A droia can be shot but it is immediately replaced by another, which will head down toward you. Bumping into forcefields can also cause you to fall off the platforms: you plummet until landing on another platform or the planet. This doesn't cost you energy, but it means a long way to go back up.

Sometimes after teleporting you get the chance to regain some power by collecting power pills. These can sustain you through long games.

Planets are all basically the same. They just appear in different colours and with a different droid. This means that despite the excellent presentation the game lacks in variety.

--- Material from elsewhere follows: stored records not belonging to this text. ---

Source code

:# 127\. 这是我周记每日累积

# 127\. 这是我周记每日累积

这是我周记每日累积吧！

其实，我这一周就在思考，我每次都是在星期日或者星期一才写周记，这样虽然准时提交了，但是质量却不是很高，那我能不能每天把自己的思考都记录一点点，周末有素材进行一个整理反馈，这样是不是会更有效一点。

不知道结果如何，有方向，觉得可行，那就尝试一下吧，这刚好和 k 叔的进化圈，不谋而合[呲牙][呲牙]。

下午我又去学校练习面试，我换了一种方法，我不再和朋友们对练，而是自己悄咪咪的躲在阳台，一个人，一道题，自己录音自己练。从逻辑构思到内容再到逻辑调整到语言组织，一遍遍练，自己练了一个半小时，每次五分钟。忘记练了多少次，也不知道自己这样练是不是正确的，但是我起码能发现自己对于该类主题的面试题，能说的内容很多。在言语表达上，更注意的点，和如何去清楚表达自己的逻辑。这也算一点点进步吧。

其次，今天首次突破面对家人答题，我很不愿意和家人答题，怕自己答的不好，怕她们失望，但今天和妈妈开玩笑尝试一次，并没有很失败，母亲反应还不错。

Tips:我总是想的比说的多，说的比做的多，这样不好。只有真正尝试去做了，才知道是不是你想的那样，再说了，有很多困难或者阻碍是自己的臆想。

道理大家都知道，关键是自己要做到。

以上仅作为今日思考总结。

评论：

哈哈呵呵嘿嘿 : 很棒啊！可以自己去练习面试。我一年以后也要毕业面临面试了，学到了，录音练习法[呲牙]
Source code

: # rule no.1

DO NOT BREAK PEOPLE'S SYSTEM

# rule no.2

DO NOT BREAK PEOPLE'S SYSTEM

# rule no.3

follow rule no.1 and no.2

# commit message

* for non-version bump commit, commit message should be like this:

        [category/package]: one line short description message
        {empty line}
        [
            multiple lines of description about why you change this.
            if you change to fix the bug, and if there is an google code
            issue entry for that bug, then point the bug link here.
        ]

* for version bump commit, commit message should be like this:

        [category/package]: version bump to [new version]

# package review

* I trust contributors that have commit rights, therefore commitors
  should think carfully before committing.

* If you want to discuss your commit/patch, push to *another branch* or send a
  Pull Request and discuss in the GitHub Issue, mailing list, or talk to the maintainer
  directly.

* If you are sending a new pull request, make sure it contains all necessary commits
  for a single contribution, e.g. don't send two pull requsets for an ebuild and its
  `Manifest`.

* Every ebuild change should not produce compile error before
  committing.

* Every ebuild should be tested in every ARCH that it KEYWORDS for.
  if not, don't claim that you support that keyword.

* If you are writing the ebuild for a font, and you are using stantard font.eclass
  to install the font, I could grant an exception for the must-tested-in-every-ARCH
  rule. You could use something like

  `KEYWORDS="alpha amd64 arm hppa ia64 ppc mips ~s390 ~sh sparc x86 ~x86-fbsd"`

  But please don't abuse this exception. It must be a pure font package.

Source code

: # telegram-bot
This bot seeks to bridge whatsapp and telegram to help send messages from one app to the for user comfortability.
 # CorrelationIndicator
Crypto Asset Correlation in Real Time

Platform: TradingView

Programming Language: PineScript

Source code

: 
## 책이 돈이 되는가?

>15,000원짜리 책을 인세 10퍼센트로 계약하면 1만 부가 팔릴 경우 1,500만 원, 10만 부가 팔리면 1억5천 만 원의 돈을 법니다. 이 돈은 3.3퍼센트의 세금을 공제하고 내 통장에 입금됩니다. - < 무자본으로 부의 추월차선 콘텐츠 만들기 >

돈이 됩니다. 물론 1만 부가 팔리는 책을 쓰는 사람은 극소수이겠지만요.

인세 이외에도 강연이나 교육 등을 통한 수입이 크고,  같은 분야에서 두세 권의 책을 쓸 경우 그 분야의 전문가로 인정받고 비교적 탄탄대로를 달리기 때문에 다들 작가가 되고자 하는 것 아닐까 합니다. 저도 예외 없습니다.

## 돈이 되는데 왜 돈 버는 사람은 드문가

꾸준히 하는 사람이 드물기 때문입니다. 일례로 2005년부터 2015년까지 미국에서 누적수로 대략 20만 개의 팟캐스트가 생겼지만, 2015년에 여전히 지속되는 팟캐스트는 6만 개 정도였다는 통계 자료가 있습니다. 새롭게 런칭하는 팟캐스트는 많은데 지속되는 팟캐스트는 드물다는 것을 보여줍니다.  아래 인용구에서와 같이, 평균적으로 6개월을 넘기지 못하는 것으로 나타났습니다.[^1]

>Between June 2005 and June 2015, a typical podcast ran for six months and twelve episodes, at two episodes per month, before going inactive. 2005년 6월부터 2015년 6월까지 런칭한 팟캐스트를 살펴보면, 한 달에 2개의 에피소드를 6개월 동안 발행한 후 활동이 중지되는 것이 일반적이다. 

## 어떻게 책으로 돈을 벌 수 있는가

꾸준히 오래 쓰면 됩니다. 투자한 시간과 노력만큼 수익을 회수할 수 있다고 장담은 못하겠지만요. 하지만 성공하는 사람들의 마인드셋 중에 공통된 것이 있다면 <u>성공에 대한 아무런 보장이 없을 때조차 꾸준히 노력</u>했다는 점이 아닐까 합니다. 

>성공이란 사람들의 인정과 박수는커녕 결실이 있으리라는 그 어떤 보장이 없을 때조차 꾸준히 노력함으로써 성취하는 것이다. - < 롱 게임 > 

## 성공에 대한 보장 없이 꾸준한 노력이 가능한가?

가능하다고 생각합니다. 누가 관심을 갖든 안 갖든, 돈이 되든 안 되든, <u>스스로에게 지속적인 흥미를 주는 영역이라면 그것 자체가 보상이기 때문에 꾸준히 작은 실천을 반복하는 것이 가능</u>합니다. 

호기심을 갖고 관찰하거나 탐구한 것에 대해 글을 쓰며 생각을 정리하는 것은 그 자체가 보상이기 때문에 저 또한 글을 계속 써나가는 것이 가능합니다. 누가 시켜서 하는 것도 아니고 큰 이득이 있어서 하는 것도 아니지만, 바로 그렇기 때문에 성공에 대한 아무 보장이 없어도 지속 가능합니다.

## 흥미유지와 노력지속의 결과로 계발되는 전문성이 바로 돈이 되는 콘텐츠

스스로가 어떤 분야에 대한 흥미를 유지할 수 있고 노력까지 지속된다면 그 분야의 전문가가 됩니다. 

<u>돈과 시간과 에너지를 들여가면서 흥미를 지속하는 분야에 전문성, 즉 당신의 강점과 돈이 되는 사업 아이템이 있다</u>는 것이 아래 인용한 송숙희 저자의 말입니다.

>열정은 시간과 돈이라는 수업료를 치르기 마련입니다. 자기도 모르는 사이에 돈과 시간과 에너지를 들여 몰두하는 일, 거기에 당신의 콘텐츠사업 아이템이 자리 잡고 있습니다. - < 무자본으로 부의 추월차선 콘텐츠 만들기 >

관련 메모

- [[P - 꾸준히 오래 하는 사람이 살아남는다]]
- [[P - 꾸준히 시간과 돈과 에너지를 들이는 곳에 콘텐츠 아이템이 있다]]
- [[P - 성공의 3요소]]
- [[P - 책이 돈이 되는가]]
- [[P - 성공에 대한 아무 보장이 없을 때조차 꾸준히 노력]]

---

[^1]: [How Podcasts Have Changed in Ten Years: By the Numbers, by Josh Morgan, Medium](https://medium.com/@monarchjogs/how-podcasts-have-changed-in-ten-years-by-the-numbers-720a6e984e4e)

The graphics are good, though there isn't much except Zub and the droids. As for sound, there are two different tunes for the title screen and the game itself, the latter slowing down as you lose energy. Even so you may find them a little too hectic after a while. The gameplay is great fun to start with but you may soon tire of the lack of variety.

Second Opinion

I found this game both highly addictive and very frustrating. No matter how hard I tried, I just couldn't get to level four. Some highly original concepts have been well executed. The melody makes me want to stamp my feet and adds to the overall atmosphere. At only £2 you'll not only stamp your feet, you'll leap sky-high.

First Day Target Score

500 points.

Green Screen View


Splendid choice of colours.

Good News

P. Very well presented.
P. Good music on title screen and game.
P. Lots of fun to start with due to the character, music and task.
P. Quite hard to complete the whole thing.

Bad News

N. Lacks variety.
N. Falling off when near the top and teleporting to the wrong planet can be very frustrating.